Extracted entries |
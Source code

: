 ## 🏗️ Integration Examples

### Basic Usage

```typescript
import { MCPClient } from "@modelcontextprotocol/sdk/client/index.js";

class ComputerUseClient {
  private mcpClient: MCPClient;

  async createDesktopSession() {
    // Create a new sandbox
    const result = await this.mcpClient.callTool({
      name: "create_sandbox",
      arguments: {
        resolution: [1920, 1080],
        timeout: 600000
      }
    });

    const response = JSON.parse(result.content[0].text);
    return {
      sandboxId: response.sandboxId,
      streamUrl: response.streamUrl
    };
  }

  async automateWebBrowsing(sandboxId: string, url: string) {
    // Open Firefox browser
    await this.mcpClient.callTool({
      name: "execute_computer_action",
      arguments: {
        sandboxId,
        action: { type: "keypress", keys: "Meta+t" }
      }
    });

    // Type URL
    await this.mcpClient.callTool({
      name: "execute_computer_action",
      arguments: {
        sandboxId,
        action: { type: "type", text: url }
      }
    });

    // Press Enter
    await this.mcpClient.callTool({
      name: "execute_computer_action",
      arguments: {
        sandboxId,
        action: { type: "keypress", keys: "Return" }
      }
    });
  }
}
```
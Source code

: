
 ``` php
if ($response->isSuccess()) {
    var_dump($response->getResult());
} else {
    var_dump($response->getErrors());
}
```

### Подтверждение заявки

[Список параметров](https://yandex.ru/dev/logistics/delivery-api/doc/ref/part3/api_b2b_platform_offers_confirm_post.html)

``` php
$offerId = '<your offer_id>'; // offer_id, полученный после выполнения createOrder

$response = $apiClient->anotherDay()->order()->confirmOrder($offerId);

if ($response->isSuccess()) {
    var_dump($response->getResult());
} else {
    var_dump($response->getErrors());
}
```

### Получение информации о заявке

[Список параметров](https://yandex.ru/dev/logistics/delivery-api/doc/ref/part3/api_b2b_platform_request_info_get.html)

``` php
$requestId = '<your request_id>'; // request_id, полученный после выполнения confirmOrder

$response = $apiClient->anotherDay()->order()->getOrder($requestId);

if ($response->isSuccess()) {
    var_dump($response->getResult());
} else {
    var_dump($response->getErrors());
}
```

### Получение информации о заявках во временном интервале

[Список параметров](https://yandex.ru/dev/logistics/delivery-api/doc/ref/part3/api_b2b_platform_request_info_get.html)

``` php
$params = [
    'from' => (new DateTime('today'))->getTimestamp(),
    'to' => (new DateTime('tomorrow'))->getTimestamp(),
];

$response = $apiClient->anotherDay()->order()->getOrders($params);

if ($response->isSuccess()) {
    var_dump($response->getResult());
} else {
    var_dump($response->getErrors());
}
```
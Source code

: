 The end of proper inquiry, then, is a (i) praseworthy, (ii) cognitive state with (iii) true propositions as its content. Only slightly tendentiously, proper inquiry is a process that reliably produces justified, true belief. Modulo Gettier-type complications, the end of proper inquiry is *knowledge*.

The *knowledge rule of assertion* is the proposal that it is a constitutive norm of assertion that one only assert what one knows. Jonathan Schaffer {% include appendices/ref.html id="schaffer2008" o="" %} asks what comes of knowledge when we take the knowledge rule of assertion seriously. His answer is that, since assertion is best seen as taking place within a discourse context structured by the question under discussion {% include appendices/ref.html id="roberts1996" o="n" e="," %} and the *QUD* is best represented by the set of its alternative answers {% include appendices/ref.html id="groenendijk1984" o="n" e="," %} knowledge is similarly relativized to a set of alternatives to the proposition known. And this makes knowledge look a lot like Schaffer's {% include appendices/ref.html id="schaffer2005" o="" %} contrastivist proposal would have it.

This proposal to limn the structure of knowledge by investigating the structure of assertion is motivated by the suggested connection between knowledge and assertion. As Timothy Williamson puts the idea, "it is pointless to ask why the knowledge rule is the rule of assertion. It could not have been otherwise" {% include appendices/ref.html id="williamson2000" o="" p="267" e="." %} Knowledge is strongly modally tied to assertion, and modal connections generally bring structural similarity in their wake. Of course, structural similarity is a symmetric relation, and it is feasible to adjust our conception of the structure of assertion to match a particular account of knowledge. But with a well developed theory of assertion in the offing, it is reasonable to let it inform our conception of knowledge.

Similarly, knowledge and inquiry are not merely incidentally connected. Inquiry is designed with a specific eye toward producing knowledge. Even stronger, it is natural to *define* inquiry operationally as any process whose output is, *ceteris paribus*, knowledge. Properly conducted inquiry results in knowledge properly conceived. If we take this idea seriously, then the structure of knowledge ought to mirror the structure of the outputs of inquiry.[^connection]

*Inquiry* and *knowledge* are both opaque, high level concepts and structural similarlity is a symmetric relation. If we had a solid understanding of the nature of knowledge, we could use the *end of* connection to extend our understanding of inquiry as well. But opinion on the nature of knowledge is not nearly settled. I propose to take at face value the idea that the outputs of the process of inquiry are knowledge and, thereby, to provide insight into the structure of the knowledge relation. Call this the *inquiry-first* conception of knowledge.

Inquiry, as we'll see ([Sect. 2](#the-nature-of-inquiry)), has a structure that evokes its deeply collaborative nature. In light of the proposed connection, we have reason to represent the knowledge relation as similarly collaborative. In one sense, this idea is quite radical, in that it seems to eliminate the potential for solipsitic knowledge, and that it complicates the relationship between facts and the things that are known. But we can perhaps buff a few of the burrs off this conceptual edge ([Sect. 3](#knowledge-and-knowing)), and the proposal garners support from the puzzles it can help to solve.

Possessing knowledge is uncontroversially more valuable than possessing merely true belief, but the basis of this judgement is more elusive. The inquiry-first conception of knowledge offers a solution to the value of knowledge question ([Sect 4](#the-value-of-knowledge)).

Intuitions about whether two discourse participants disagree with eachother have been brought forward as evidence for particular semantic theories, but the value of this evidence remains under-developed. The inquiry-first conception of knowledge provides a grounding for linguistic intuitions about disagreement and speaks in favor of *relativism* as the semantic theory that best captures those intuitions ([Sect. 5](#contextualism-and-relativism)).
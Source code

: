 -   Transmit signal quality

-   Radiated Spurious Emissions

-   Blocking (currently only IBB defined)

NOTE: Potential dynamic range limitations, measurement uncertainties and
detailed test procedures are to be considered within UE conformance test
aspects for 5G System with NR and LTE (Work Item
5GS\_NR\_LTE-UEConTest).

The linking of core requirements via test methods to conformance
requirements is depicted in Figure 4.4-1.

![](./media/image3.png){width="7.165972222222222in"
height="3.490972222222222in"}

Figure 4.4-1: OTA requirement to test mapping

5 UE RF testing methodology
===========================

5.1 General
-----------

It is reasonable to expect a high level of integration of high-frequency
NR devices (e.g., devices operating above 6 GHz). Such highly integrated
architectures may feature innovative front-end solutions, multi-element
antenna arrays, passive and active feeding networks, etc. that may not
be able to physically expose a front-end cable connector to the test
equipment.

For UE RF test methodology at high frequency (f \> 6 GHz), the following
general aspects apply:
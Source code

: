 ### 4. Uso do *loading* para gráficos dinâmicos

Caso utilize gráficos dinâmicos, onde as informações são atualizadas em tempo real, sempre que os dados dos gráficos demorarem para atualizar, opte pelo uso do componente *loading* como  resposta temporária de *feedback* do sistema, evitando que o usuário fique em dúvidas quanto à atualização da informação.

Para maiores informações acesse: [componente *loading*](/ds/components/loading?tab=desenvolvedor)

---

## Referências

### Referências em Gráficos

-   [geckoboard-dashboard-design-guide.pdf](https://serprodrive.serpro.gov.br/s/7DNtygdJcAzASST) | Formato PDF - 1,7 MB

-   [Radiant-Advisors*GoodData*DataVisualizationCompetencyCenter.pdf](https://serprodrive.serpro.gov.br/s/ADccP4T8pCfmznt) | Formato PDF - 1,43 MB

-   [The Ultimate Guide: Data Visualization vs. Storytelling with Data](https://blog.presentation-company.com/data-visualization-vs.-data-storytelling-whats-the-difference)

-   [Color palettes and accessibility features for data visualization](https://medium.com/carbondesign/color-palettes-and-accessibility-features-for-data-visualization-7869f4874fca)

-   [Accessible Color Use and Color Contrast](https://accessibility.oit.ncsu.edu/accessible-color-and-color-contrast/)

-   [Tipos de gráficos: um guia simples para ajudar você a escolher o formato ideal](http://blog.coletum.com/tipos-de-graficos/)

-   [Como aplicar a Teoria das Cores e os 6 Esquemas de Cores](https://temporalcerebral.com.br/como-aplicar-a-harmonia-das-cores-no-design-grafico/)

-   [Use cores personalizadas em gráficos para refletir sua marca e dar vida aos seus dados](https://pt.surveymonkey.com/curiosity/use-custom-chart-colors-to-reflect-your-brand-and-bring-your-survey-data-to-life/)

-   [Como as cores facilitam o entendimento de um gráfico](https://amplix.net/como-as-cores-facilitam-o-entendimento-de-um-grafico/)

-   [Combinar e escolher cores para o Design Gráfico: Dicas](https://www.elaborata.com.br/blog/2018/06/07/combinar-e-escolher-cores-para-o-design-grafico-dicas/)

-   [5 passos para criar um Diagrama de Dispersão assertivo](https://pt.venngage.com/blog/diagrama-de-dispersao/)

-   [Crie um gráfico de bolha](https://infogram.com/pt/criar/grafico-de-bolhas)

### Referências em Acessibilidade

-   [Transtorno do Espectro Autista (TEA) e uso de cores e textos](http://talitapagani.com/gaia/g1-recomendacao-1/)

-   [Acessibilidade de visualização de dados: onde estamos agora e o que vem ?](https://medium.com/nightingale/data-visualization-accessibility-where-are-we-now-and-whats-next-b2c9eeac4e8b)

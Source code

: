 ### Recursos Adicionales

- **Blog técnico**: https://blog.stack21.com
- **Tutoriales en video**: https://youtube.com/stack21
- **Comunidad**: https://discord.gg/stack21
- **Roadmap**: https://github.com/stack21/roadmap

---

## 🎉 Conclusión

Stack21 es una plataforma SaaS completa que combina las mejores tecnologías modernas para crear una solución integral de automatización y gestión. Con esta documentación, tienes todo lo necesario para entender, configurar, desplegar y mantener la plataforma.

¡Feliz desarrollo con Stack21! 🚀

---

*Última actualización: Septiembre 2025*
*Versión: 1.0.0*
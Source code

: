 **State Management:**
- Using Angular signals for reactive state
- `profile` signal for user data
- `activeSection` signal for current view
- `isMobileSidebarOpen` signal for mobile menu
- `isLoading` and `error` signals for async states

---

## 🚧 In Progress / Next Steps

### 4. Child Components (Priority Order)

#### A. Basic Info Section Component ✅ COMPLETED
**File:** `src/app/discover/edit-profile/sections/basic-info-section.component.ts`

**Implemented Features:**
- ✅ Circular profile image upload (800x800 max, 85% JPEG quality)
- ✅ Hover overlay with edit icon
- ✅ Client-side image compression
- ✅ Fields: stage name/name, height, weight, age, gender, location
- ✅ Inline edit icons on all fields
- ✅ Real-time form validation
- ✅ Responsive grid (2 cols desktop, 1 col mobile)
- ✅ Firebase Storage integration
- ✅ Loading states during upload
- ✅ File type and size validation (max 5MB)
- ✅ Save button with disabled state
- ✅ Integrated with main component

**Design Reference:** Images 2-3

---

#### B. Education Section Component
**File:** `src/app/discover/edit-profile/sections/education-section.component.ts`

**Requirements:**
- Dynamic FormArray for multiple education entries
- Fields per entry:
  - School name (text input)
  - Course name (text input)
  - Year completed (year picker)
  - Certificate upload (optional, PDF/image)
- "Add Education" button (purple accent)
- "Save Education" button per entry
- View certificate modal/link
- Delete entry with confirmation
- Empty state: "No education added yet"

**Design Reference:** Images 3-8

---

Your instructions | Your response should be the count of lines in the material above that contain "value", with nothing added.

Solution to the problem | 3